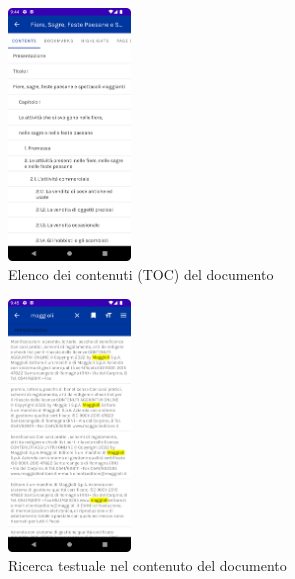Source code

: \begin{multicols}{3}
            \begin{figure}[H]
                \centering
                \includegraphics[width=0.29\textwidth]{img/toc.png}
                \caption{Elenco dei contenuti (TOC) del documento}
                \label{toc-android}
            \end{figure}
            
            \begin{figure}[H]
                \centering
                \includegraphics[width=0.29\textwidth]{img/ricerca_testo.png}
                \caption{Ricerca testuale nel contenuto del documento}
                \label{ricerca_testo-android}
            \end{figure}
            

\end{multicols}
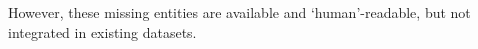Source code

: \documentclass{ou-report}
\newcommand{\todo}[1]{{\color{red} TODO: #1}}
\newcommand{\vraag}[1]{{\color{teal} {\textbf{VRAGEN AAN HUGO: }}#1}}
\newcommand{\outline}[1]{{\color{blue} #1}}
\begin{document}
However, these missing entities are available and `human'-readable, but not 
integrated in existing datasets.










\end{document}
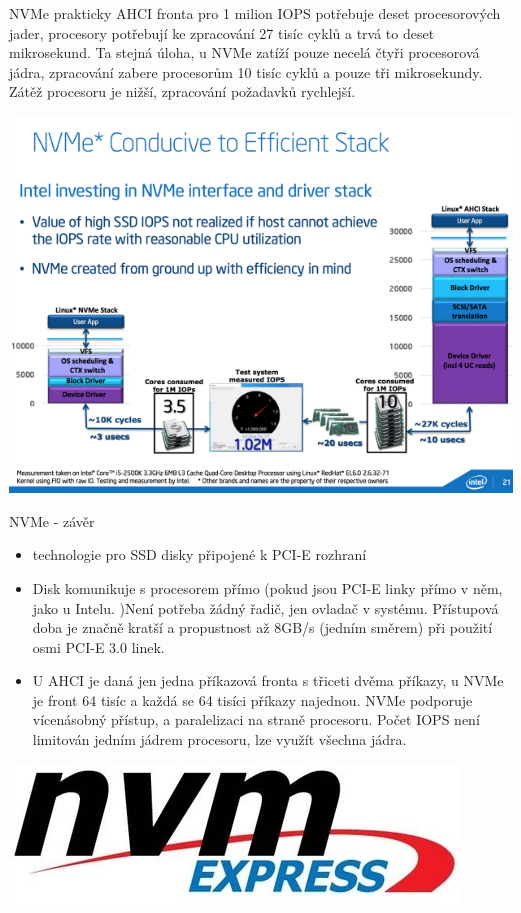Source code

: \documentclass[aspectratio=43]{beamer}
\begin{document}
\begin{frame}{NVMe prakticky}
	AHCI fronta pro 1 milion IOPS potřebuje deset procesorových jader, procesory potřebují ke zpracování 27 tisíc cyklů a trvá to deset mikrosekund. Ta stejná úloha, u NVMe zatíží pouze necelá 
	čtyři procesorová jádra, zpracování zabere procesorům 10 tisíc cyklů a pouze tři mikrosekundy. Zátěž procesoru je nižší, zpracování požadavků rychlejší.
	\begin{center}
		\includegraphics[width=0.6\linewidth]{extrahovane_obrazky/img_2_page34_0.png}
	\end{center}
	
\end{frame}


\begin{frame}{NVMe - závěr}
	\begin{itemize}
		\item technologie pro SSD disky připojené k PCI-E rozhraní
		\item Disk komunikuje s procesorem přímo (pokud jsou PCI-E linky přímo v něm, jako u Intelu. )Není potřeba žádný řadič, jen ovladač v systému. Přístupová doba je značně kratší a propustnost až 8GB/s (jedním směrem) při použití osmi PCI-E 3.0 linek.
		\item U AHCI je daná jen jedna příkazová fronta s třiceti dvěma příkazy, u NVMe je front 64 tisíc a každá se 64 tisíci příkazy najednou. NVMe podporuje vícenásobný přístup, a paralelizaci na straně procesoru. Počet IOPS není limitován jedním jádrem procesoru, lze využít všechna jádra.
	\end{itemize}
	
	\begin{center}
		\includegraphics[width=0.6\linewidth]{extrahovane_obrazky/img_2_page35_0.jpeg}
	\end{center}
	
\end{frame}
\end{document}
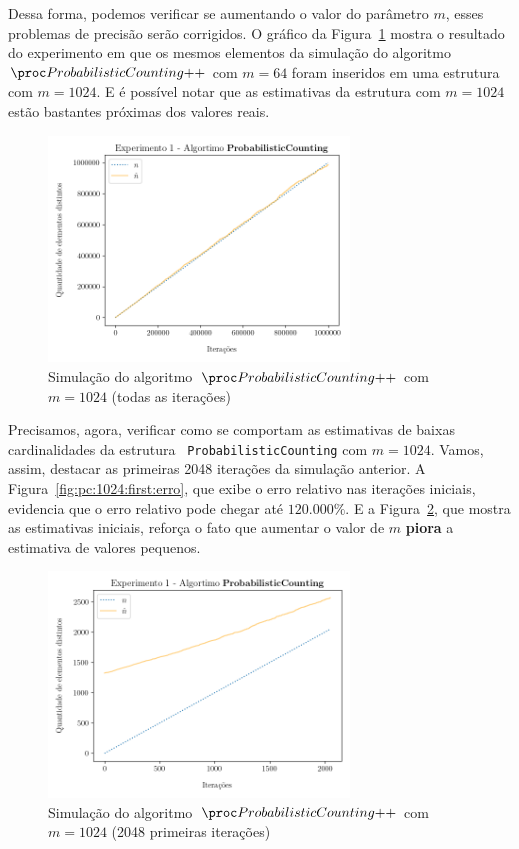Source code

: Dessa forma, podemos verificar se aumentando o valor do parâmetro $m$, esses problemas de precisão serão corrigidos. O 
gráfico da Figura~\ref{fig:pc:1024:full} mostra o resultado do experimento em que os mesmos elementos da simulação do 
algoritmo~$\pcpp$ com $m = 64$ foram inseridos em uma estrutura com $m = 1024$. E é possível notar que as estimativas da 
estrutura com $m = 1024$ estão bastantes próximas dos valores reais.

\begin{figure}[h]
  \centering
  \includegraphics[height=6cm, width=\textwidth]{figuras/probabilistic_counting_full_1024.png}
	\caption{Simulação do algoritmo~$\pcpp$ com $m = 1024$ (todas as iterações)}
  \label{fig:pc:1024:full}
\end{figure}

\newpage
Precisamos, agora, verificar como se comportam as estimativas de baixas cardinalidades da estrutura
~\texttt{ProbabilisticCounting} com $m = 1024$. Vamos, assim, destacar as primeiras 2048 iterações da simulação 
anterior. A Figura~\ref{fig:pc:1024:first:erro}, que exibe o erro relativo nas iterações iniciais, evidencia que o erro
relativo pode chegar até $120.000\%$. E a Figura~\ref{fig:pc:1024:first}, que mostra as estimativas iniciais, reforça o 
fato que aumentar o valor de $m$ \textbf{piora} a estimativa de valores pequenos.

\begin{figure}[h]
  \centering
  \includegraphics[height=6cm, width=\textwidth]{figuras/probabilistic_counting_first_1024.png}
	\caption{Simulação do algoritmo~$\pcpp$ com $m = 1024$ (2048 primeiras iterações)}
  \label{fig:pc:1024:first}
\end{figure}

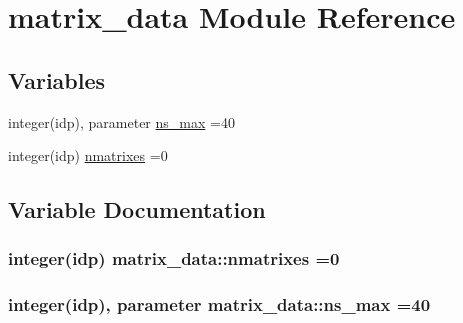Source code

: \hypertarget{namespacematrix__data}{}\section{matrix\+\_\+data Module Reference}
\label{namespacematrix__data}
\subsection*{Variables}
\begin{DoxyCompactItemize}
\item 
integer(idp), parameter \hyperlink{namespacematrix__data_a4dfa98fab86e37dceb277b62ac57db1d}{ns\+\_\+max} =40
\item 
integer(idp) \hyperlink{namespacematrix__data_a57e74df9ae3223f6261e81ae1a6b8a42}{nmatrixes} =0
\end{DoxyCompactItemize}


\subsection{Variable Documentation}
\subsubsection[{\texorpdfstring{nmatrixes}{nmatrixes}}]{\setlength{\rightskip}{0pt plus 5cm}integer(idp) matrix\+\_\+data\+::nmatrixes =0}\hypertarget{namespacematrix__data_a57e74df9ae3223f6261e81ae1a6b8a42}{}\label{namespacematrix__data_a57e74df9ae3223f6261e81ae1a6b8a42}
\subsubsection[{\texorpdfstring{ns\+\_\+max}{ns_max}}]{\setlength{\rightskip}{0pt plus 5cm}integer(idp), parameter matrix\+\_\+data\+::ns\+\_\+max =40}\hypertarget{namespacematrix__data_a4dfa98fab86e37dceb277b62ac57db1d}{}\label{namespacematrix__data_a4dfa98fab86e37dceb277b62ac57db1d}
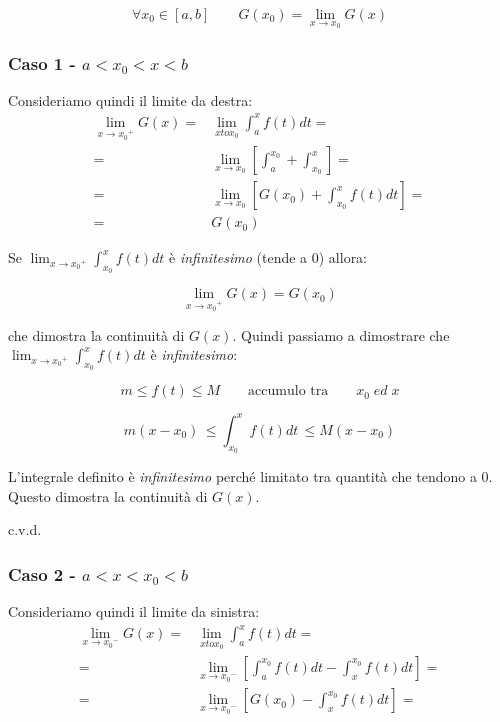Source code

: \documentclass[../dimostrazioni]{subfiles}
\begin{document}
            \[\forall x_0 \in [a, b] \qquad G(x_0) = \lim_{x \to  x_0} G(x) \]
            
            \subsubsection*{Caso 1 - \(a < x_0 < x < b \)}
                Consideriamo quindi il limite da destra:
                \begin{align*}
                    \lim_{x \to {x_0}^{+}}G(x) =& \lim_{x to x_0}{\int_{a}^{x}f(t) dt} = \\
                    =& \lim_{x \to x_0} \left[ \int_{a}^{x_0} + \int_{x_0}^{x} \right] = \\
                    =& \lim_{x \to x_0} \left[ G(x_0) + \int_{x_0}^{x} f(t) dt \right] = \\
                    =& G(x_0)
                \end{align*}

                Se \( \lim_{x \to {x_0}^{+}} \int_{x_0}^{x} f(t) dt \) è \emph{infinitesimo} (tende a 0) allora:

                \[  \lim_{x \to {x_0}^{+}}G(x) = G(x_0) \]

                che dimostra la continuità di \(G(x)\). Quindi passiamo a dimostrare che \( \lim_{x \to {x_0}^{+}} \int_{x_0}^{x} f(t) dt \) è \emph{infinitesimo}:

                \[m \leqslant f(t) \leqslant M \qquad \text {accumulo tra} \qquad x_0 \; ed \; x \]

                \[m(x-x_0) \, \leqslant \int_{x_0}^{x} f(t) dt \, \leqslant M(x-x_0) \]

                L'integrale definito è \emph{infinitesimo} perché limitato tra quantità che tendono a 0. Questo dimostra la continuità di \(G(x)\).

                c.v.d.
                
            \subsubsection*{Caso 2 - \(a < x < x_0 < b \)}
                Consideriamo quindi il limite da sinistra:
                \begin{align*}
                    \lim_{x \to {x_0}^{-}}G(x) =& \lim_{x to x_0}{\int_{a}^{x}f(t) dt} = \\
                    =& \lim_{x \to {x_0}^{-}} \left[ \int_{a}^{x_0}f(t) dt - \int_{x}^{x_0}f(t) dt \right] = \\
                    =& \lim_{x \to {x_0}^{-}} \left[ G(x_0) - \int_{x}^{x_0} f(t) dt \right] =
                \end{align*}
\end{document}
*****
• [Your assignment]:
What you return should match the entries word for word, pictures aside.

• [Answer to this task]:
Source code

: \begin{multicols}{3}
            \begin{figure}[H]
                \centering
                \includegraphics[width=0.29\textwidth]{img/toc.png}
                \caption{Elenco dei contenuti (TOC) del documento}
                \label{toc-android}
            \end{figure}
            
            \begin{figure}[H]
                \centering
                \includegraphics[width=0.29\textwidth]{img/ricerca_testo.png}
                \caption{Ricerca testuale nel contenuto del documento}
                \label{ricerca_testo-android}
            \end{figure}
            

\end{multicols}
Source code

: \documentclass{ou-report}
\newcommand{\todo}[1]{{\color{red} TODO: #1}}
\newcommand{\vraag}[1]{{\color{teal} {\textbf{VRAGEN AAN HUGO: }}#1}}
\newcommand{\outline}[1]{{\color{blue} #1}}
\begin{document}
However, these missing entities are available and `human'-readable, but not 
integrated in existing datasets.










\end{document}
Source code

: \documentclass[aspectratio=43]{beamer}
\begin{document}
\begin{frame}{NVMe prakticky}
	AHCI fronta pro 1 milion IOPS potřebuje deset procesorových jader, procesory potřebují ke zpracování 27 tisíc cyklů a trvá to deset mikrosekund. Ta stejná úloha, u NVMe zatíží pouze necelá 
	čtyři procesorová jádra, zpracování zabere procesorům 10 tisíc cyklů a pouze tři mikrosekundy. Zátěž procesoru je nižší, zpracování požadavků rychlejší.
	\begin{center}
		\includegraphics[width=0.6\linewidth]{extrahovane_obrazky/img_2_page34_0.png}
	\end{center}
	
\end{frame}


\begin{frame}{NVMe - závěr}
	\begin{itemize}
		\item technologie pro SSD disky připojené k PCI-E rozhraní
		\item Disk komunikuje s procesorem přímo (pokud jsou PCI-E linky přímo v něm, jako u Intelu. )Není potřeba žádný řadič, jen ovladač v systému. Přístupová doba je značně kratší a propustnost až 8GB/s (jedním směrem) při použití osmi PCI-E 3.0 linek.
		\item U AHCI je daná jen jedna příkazová fronta s třiceti dvěma příkazy, u NVMe je front 64 tisíc a každá se 64 tisíci příkazy najednou. NVMe podporuje vícenásobný přístup, a paralelizaci na straně procesoru. Počet IOPS není limitován jedním jádrem procesoru, lze využít všechna jádra.
	\end{itemize}
	
	\begin{center}
		\includegraphics[width=0.6\linewidth]{extrahovane_obrazky/img_2_page35_0.jpeg}
	\end{center}
	
\end{frame}
\end{document}
Source code

: Dessa forma, podemos verificar se aumentando o valor do parâmetro $m$, esses problemas de precisão serão corrigidos. O 
gráfico da Figura~\ref{fig:pc:1024:full} mostra o resultado do experimento em que os mesmos elementos da simulação do 
algoritmo~$\pcpp$ com $m = 64$ foram inseridos em uma estrutura com $m = 1024$. E é possível notar que as estimativas da 
estrutura com $m = 1024$ estão bastantes próximas dos valores reais.

\begin{figure}[h]
  \centering
  \includegraphics[height=6cm, width=\textwidth]{figuras/probabilistic_counting_full_1024.png}
	\caption{Simulação do algoritmo~$\pcpp$ com $m = 1024$ (todas as iterações)}
  \label{fig:pc:1024:full}
\end{figure}

\newpage
Precisamos, agora, verificar como se comportam as estimativas de baixas cardinalidades da estrutura
~\texttt{ProbabilisticCounting} com $m = 1024$. Vamos, assim, destacar as primeiras 2048 iterações da simulação 
anterior. A Figura~\ref{fig:pc:1024:first:erro}, que exibe o erro relativo nas iterações iniciais, evidencia que o erro
relativo pode chegar até $120.000\%$. E a Figura~\ref{fig:pc:1024:first}, que mostra as estimativas iniciais, reforça o 
fato que aumentar o valor de $m$ \textbf{piora} a estimativa de valores pequenos.

\begin{figure}[h]
  \centering
  \includegraphics[height=6cm, width=\textwidth]{figuras/probabilistic_counting_first_1024.png}
	\caption{Simulação do algoritmo~$\pcpp$ com $m = 1024$ (2048 primeiras iterações)}
  \label{fig:pc:1024:first}
\end{figure}

Source code

: \hypertarget{namespacematrix__data}{}\section{matrix\+\_\+data Module Reference}
\label{namespacematrix__data}
\subsection*{Variables}
\begin{DoxyCompactItemize}
\item 
integer(idp), parameter \hyperlink{namespacematrix__data_a4dfa98fab86e37dceb277b62ac57db1d}{ns\+\_\+max} =40
\item 
integer(idp) \hyperlink{namespacematrix__data_a57e74df9ae3223f6261e81ae1a6b8a42}{nmatrixes} =0
\end{DoxyCompactItemize}


\subsection{Variable Documentation}
\subsubsection[{\texorpdfstring{nmatrixes}{nmatrixes}}]{\setlength{\rightskip}{0pt plus 5cm}integer(idp) matrix\+\_\+data\+::nmatrixes =0}\hypertarget{namespacematrix__data_a57e74df9ae3223f6261e81ae1a6b8a42}{}\label{namespacematrix__data_a57e74df9ae3223f6261e81ae1a6b8a42}
\subsubsection[{\texorpdfstring{ns\+\_\+max}{ns_max}}]{\setlength{\rightskip}{0pt plus 5cm}integer(idp), parameter matrix\+\_\+data\+::ns\+\_\+max =40}\hypertarget{namespacematrix__data_a4dfa98fab86e37dceb277b62ac57db1d}{}\label{namespacematrix__data_a4dfa98fab86e37dceb277b62ac57db1d}
Source code

: \documentclass[../dimostrazioni]{subfiles}
\begin{document}
            \[\forall x_0 \in [a, b] \qquad G(x_0) = \lim_{x \to  x_0} G(x) \]
            
            \subsubsection*{Caso 1 - \(a < x_0 < x < b \)}
                Consideriamo quindi il limite da destra:
                \begin{align*}
                    \lim_{x \to {x_0}^{+}}G(x) =& \lim_{x to x_0}{\int_{a}^{x}f(t) dt} = \\
                    =& \lim_{x \to x_0} \left[ \int_{a}^{x_0} + \int_{x_0}^{x} \right] = \\
                    =& \lim_{x \to x_0} \left[ G(x_0) + \int_{x_0}^{x} f(t) dt \right] = \\
                    =& G(x_0)
                \end{align*}

                Se \( \lim_{x \to {x_0}^{+}} \int_{x_0}^{x} f(t) dt \) è \emph{infinitesimo} (tende a 0) allora:

                \[  \lim_{x \to {x_0}^{+}}G(x) = G(x_0) \]

                che dimostra la continuità di \(G(x)\). Quindi passiamo a dimostrare che \( \lim_{x \to {x_0}^{+}} \int_{x_0}^{x} f(t) dt \) è \emph{infinitesimo}:

                \[m \leqslant f(t) \leqslant M \qquad \text {accumulo tra} \qquad x_0 \; ed \; x \]

                \[m(x-x_0) \, \leqslant \int_{x_0}^{x} f(t) dt \, \leqslant M(x-x_0) \]

                L'integrale definito è \emph{infinitesimo} perché limitato tra quantità che tendono a 0. Questo dimostra la continuità di \(G(x)\).

                c.v.d.
                
            \subsubsection*{Caso 2 - \(a < x < x_0 < b \)}
                Consideriamo quindi il limite da sinistra:
                \begin{align*}
                    \lim_{x \to {x_0}^{-}}G(x) =& \lim_{x to x_0}{\int_{a}^{x}f(t) dt} = \\
                    =& \lim_{x \to {x_0}^{-}} \left[ \int_{a}^{x_0}f(t) dt - \int_{x}^{x_0}f(t) dt \right] = \\
                    =& \lim_{x \to {x_0}^{-}} \left[ G(x_0) - \int_{x}^{x_0} f(t) dt \right] =
                \end{align*}
\end{document}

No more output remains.